Bajant conduisit Nathanael à la chambre de son époux sans plus attendre, alors que Gradaille, après avoir veillé à ce que les visiteurs indésirables soient bien évacués, passait un coup de fil.

« Il ne va probablement pas réagir à votre présence, M. Anthème... Il ne va même sûrement pas vraiment vous voir... Ce n'est pas... Comment dire... »

Nathanael avait beau savoir qu'elle ne cherchait qu'à le ménager, ça ne faisait que le stresser davantage.

« ... Il ne vous a pas oublié, vous ne devez pas en douter, mais il faut considérer que pour le moment, il est en état de choc et que son esprit est en quelque sorte... Enfermé au fond de lui... Pour y être au calme le temps de se réparer... »

Elle s'arrêta devant une porte et se tourna pour le regarder :

« Vous risquez vraiment d'avoir un choc, M. Anthème...

– Je suis prêt, Docteur. Ou plutôt, je pourrais pas l'être plus... Alors, si on pouvait y allez, s'il vous plaît ? » répondit-il avec un sourire triste.
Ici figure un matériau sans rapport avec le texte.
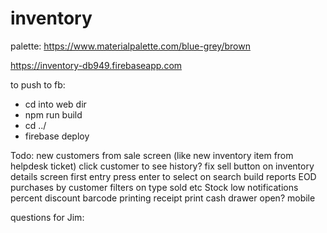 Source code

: # inventory

palette: https://www.materialpalette.com/blue-grey/brown

https://inventory-db949.firebaseapp.com

to push to fb:
- cd into web dir
- npm run build
- cd ../
- firebase deploy


Todo:
    new customers from sale screen (like new inventory item from helpdesk ticket)
    click customer to see history?
    fix sell button on inventory details screen
    first entry press enter to select on search
    build reports
        EOD
        purchases by customer
        filters on type sold etc
    Stock low notifications
    percent discount
    barcode printing
    receipt print
    cash drawer open?
    mobile

questions for Jim:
Elle sourit et hocha la tête. Elle ouvrit la porte et se poussa pour le laisser entrer, ce qu'il fit sans hésiter ;

La chambre était petite et claire, le soleil éclairant une partie du sol et du mur blanc, ainsi que le pied du lit.

L'homme aux courts cheveux grisonnants qui se trouvait assis dans ce lit était très maigre, presque décharné. Il regardait dans le vide de son œil bleu-vert, désormais unique, un bandage couvrant l'autre. Sa main droite était elle aussi bandée avec soin. La gauche était serrée sur le drap, un peu tremblante.
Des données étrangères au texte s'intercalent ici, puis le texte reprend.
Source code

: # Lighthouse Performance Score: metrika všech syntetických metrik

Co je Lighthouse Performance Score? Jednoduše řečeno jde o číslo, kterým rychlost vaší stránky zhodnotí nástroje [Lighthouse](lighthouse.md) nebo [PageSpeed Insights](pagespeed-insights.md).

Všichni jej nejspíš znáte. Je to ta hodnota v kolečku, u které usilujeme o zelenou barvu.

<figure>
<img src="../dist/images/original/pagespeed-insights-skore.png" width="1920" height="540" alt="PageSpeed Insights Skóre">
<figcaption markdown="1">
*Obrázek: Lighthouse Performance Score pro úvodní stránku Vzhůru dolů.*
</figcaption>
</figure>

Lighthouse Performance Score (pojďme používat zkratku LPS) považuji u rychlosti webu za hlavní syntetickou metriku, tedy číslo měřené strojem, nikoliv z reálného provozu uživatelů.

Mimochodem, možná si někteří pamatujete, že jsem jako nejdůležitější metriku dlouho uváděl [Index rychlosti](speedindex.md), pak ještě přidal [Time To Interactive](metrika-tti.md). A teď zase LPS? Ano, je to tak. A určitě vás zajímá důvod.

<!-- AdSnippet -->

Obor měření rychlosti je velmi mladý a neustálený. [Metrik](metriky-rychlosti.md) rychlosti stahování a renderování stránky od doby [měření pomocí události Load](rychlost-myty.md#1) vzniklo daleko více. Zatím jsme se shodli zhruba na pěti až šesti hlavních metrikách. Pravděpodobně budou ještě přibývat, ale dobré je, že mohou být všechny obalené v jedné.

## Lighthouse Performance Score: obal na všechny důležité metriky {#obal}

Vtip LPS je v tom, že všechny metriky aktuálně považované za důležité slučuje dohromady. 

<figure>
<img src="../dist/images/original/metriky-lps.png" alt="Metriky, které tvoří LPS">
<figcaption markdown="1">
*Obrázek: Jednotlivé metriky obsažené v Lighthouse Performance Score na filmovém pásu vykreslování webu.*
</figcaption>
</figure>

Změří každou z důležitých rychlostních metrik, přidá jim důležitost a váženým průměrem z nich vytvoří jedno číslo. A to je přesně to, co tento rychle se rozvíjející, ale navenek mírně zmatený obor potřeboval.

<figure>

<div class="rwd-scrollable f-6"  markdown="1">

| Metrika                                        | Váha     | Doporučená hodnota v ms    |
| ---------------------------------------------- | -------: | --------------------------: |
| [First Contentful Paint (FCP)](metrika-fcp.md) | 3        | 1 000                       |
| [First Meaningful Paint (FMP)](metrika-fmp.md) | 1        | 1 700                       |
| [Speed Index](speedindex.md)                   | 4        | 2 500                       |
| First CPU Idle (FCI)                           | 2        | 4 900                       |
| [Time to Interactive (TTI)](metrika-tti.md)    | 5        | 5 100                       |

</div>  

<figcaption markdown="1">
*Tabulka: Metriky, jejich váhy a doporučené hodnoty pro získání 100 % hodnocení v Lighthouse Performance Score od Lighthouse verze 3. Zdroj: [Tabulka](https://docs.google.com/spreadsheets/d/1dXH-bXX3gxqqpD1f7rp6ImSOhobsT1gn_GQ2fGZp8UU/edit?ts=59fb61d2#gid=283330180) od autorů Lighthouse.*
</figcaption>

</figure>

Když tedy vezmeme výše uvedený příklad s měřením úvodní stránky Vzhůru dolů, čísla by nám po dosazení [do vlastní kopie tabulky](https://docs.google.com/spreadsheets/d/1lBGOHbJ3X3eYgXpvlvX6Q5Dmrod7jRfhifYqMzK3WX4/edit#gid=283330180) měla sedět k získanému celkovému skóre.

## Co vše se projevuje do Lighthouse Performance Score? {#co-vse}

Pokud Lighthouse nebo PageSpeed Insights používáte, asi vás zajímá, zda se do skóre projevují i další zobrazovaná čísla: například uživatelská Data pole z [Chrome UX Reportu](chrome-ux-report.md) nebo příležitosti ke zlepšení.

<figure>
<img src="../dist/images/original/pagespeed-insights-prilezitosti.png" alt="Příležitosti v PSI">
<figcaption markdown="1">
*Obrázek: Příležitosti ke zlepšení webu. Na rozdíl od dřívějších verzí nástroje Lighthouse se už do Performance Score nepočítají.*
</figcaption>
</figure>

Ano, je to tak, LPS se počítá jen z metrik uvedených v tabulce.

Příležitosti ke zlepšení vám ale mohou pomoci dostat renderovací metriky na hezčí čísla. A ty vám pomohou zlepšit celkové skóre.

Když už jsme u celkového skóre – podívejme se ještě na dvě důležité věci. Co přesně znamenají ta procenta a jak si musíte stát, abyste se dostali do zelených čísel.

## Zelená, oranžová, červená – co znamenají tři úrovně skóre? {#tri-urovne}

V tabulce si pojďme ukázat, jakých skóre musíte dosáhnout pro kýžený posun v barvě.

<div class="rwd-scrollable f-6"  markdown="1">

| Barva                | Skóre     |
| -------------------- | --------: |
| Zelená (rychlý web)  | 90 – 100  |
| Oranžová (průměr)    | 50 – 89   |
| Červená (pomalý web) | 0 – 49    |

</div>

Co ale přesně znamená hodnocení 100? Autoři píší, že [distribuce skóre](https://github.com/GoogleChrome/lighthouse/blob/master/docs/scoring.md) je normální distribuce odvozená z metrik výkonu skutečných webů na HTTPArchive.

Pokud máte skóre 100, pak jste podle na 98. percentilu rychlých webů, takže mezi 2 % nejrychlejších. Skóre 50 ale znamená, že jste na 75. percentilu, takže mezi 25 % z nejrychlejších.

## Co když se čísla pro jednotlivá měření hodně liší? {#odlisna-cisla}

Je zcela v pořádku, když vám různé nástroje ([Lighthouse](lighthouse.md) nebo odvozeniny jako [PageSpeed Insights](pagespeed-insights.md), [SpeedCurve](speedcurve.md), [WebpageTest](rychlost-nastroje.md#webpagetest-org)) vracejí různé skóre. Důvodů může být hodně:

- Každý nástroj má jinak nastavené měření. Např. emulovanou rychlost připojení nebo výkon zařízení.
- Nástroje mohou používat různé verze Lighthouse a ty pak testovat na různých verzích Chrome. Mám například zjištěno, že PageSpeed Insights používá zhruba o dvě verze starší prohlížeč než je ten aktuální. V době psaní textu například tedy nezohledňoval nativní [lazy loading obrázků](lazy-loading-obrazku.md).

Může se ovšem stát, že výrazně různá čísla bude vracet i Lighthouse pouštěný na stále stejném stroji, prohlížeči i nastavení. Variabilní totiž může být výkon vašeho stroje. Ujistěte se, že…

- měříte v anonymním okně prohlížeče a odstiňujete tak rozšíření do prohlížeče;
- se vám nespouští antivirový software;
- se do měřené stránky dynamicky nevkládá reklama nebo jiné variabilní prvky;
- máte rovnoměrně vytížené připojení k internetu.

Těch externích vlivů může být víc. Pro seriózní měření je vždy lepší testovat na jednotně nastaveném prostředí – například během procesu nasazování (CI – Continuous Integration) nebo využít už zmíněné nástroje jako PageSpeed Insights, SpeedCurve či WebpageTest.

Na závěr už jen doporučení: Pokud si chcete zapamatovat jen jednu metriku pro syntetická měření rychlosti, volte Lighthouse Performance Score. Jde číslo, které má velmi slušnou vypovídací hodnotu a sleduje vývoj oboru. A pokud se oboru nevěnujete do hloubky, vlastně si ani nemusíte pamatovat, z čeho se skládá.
Nathanael avait eu la sensation de se prendre un bon crochet dans le ventre en le voyant. Il en eut le souffle coupé un instant.
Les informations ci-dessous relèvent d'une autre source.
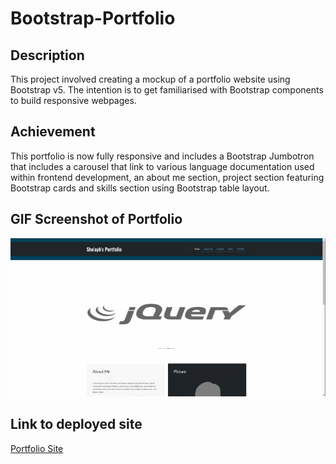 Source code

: # Bootstrap-Portfolio

## Description

This project involved creating a mockup of a portfolio website using Bootstrap v5. The intention is to get familiarised with Bootstrap components to build responsive webpages.

## Achievement

This portfolio is now fully responsive and includes a Bootstrap Jumbotron that includes a carousel that link to various language documentation used within frontend development, an about me section, project section featuring Bootstrap cards and skills section using Bootstrap table layout.

## GIF Screenshot of Portfolio

![Portfolio screenshot](./portfolio-capture.gif)

## Link to deployed site

[Portfolio Site](https://sho-ayb.github.io/Bootstrap-Portfolio/)
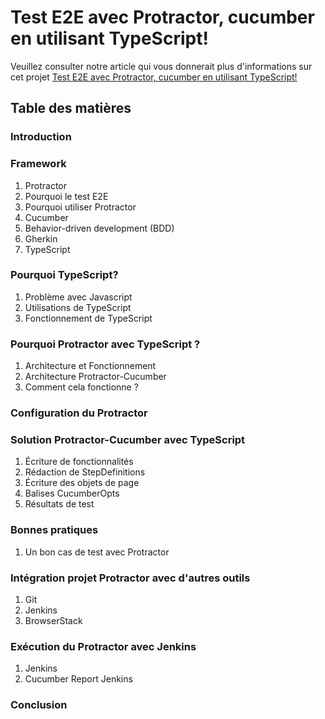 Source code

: # Test E2E avec Protractor, cucumber en utilisant TypeScript!

Veuillez consulter notre article qui vous donnerait plus d'informations sur cet projet [Test E2E avec Protractor, cucumber en utilisant TypeScript!](https://www.linkedin.com/in/zied-hannachi-109247122/?originalSubdomain=fr)

## Table des matières 
### Introduction	
### Framework	
1.  Protractor	
2.  Pourquoi le test E2E	
3. Pourquoi utiliser Protractor	
4. Cucumber	
5. Behavior-driven development (BDD)	
6.  Gherkin	
7. TypeScript	
### Pourquoi TypeScript?	
1. Problème avec Javascript	
2. Utilisations de TypeScript	
3. Fonctionnement de TypeScript	
### Pourquoi Protractor avec TypeScript ?	
1. Architecture et Fonctionnement	
2. Architecture Protractor-Cucumber	
3. Comment cela fonctionne ?	
### Configuration du Protractor	
### Solution Protractor-Cucumber avec TypeScript	
1. Écriture de fonctionnalités	
2. Rédaction de StepDefinitions	
3. Écriture des objets de page	
4. Balises CucumberOpts	
5. Résultats de test	
### Bonnes pratiques	
1. Un bon cas de test avec Protractor	
### Intégration projet Protractor avec d'autres outils	
1. Git	
2. Jenkins	
3. BrowserStack	
### Exécution du Protractor avec Jenkins	
1. Jenkins	
2. Cucumber Report Jenkins	
### Conclusion	




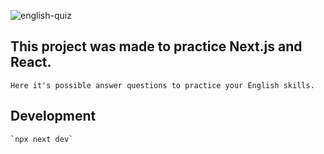 ![english-quiz](https://user-images.githubusercontent.com/70960219/106385464-371ce800-63af-11eb-88dc-a05b5bcc82f0.gif)

## This project was made to practice Next.js and React.

    Here it's possible answer questions to practice your English skills.


## Development

    `npx next dev`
Il se reprit et s'avança lentement. Comment l'homme qu'il aimait avait-il pu devenir ainsi en cinq semaines ?...

Il déglutit en voyant, sous le drap, la jambe droite et ce qui restait de la gauche, un moignon bien trop court.

Il avait le sentiment confus de regarder une statue de sable qui risquait de s'écrouer à tout instant.

Il s'arrêta près du lit, les larmes aux yeux.

« Coucou, mon cœur... » murmura-t-il en les ravalant.

Le blessé n'avait pas bougé, à l'exception de sa main qui tritura le drap. Nathanael nota la chose et s'assit tout doucement au bord du lit. La main tritura à nouveau le drap.

Nathanael regarda ce visage maigre et blafard, ce regard perdu, ces cheveux blanchis... Il leva une main tremblante pour caresser sa joue :

« Adel ? »

L'œil bleu-vert ne bougea pas. Nathanael trembla et n'y tenant plus, serra brusquement et avec force le corps amorphe dans ses bras en se mettant à pleurer.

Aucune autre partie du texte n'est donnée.